◆ Directions ◆
In the records below, find each line holding the word "width" and copy it.

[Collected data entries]
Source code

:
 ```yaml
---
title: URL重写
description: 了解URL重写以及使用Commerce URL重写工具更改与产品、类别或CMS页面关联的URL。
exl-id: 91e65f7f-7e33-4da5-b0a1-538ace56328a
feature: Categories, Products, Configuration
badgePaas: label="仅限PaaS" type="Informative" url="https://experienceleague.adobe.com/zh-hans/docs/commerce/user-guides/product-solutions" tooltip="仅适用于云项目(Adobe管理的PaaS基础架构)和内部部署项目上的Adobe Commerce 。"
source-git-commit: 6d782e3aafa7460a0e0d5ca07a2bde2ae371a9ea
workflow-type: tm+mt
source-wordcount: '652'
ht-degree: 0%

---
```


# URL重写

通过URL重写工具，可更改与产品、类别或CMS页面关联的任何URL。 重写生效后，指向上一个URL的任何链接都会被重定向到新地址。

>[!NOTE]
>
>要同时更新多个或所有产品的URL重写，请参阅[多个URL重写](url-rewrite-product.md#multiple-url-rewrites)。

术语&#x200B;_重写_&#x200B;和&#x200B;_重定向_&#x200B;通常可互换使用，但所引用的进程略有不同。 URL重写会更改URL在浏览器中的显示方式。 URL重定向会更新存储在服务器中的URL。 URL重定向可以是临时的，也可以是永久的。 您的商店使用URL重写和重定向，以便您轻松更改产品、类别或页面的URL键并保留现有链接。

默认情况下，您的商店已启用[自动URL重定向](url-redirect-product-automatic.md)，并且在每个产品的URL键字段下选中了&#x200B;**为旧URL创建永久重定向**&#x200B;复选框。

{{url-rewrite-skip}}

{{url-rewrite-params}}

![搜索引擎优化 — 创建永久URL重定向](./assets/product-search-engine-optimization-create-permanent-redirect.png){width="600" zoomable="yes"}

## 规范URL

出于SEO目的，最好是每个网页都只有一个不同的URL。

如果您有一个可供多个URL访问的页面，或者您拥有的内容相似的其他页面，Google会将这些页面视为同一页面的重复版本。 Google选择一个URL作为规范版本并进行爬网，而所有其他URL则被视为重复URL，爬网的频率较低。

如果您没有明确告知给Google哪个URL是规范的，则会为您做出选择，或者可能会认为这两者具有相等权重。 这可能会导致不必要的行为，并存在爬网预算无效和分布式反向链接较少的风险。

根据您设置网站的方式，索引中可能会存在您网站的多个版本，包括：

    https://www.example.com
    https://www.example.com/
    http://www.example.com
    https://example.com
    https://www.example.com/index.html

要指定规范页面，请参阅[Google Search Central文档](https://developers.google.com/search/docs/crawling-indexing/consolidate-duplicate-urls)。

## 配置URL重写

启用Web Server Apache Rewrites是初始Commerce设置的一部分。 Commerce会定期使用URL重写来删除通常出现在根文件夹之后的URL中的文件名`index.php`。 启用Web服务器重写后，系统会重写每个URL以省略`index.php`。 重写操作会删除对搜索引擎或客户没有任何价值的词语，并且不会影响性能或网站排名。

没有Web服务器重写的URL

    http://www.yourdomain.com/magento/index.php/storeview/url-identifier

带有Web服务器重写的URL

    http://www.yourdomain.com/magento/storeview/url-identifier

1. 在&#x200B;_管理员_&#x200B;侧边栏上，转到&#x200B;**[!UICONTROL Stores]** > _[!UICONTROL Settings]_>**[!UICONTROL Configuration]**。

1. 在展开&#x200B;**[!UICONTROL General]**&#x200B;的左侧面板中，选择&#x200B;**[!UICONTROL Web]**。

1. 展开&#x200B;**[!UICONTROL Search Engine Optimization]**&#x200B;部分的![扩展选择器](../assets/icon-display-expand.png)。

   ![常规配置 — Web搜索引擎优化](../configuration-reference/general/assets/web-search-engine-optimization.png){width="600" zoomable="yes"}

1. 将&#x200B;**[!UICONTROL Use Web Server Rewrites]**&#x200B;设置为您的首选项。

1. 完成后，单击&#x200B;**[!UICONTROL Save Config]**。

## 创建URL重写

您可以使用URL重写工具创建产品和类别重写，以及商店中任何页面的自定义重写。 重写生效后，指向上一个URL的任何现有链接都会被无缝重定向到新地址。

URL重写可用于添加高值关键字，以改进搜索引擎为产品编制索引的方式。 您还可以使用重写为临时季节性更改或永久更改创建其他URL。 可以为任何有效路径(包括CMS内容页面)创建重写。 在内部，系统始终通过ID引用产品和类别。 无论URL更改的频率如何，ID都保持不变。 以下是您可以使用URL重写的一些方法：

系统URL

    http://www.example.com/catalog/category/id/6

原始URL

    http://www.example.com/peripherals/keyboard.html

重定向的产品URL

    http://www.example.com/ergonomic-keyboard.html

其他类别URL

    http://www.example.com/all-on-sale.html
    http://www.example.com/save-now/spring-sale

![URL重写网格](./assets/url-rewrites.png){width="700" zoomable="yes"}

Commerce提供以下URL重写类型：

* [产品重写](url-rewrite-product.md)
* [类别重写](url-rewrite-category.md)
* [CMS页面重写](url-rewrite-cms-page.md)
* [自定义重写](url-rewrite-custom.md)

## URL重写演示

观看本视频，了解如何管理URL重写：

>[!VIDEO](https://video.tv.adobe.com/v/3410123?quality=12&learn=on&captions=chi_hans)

◆ Your solution ◆
![搜索引擎优化 — 创建永久URL重定向](./assets/product-search-engine-optimization-create-permanent-redirect.png){width="600" zoomable="yes"}
   ![常规配置 — Web搜索引擎优化](../configuration-reference/general/assets/web-search-engine-optimization.png){width="600" zoomable="yes"}
![URL重写网格](./assets/url-rewrites.png){width="700" zoomable="yes"}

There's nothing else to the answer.